▶ _What you are asked to do_
Looking only at the lines below that contain "operators", give the number of them and no other text.

==============================

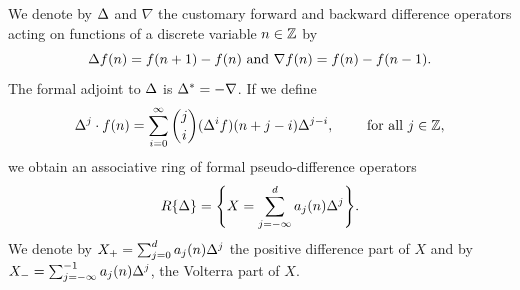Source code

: \documentclass[11pt,reqno]{amsart}
\theoremstyle{definition}
\numberwithin{equation}{section}
\begin{document}
We denote by $\De$ and $\nabla$ the customary forward and backward difference 
operators acting on functions of a discrete variable $n\in\Z$ by
\begin{equation*}
\De f(n) = f(n+1)-f(n) \text{ and }\nabla f(n)=f(n)-f(n-1).
\end{equation*}
The formal adjoint to $\De$ is $\De^*=-\nabla$. If we define
\begin{equation*}
\De^j\cdot f(n)=\sum_{i=0}^{\infty}\binom{j}{i}(\De^if)(n+j-i)\De^{j-i},
\qquad \text{ for all }j\in\Z,
\end{equation*}
we obtain an associative ring of formal pseudo-difference operators
\begin{equation*}
R\{\De\}=\Bigg\{X=\sum_{j=-\infty}^da_j(n)\De^j\Bigg\}.
\end{equation*}
We denote by $X_+=\sum_{j=0}^da_j(n)\De^j$ the positive difference 
part of $X$ and by $X_-=\sum_{j=-\infty}^{-1}a_j(n)\De^j$, the Volterra 
part of $X$. 
\end{document}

==============================

▶ _Answer section_
2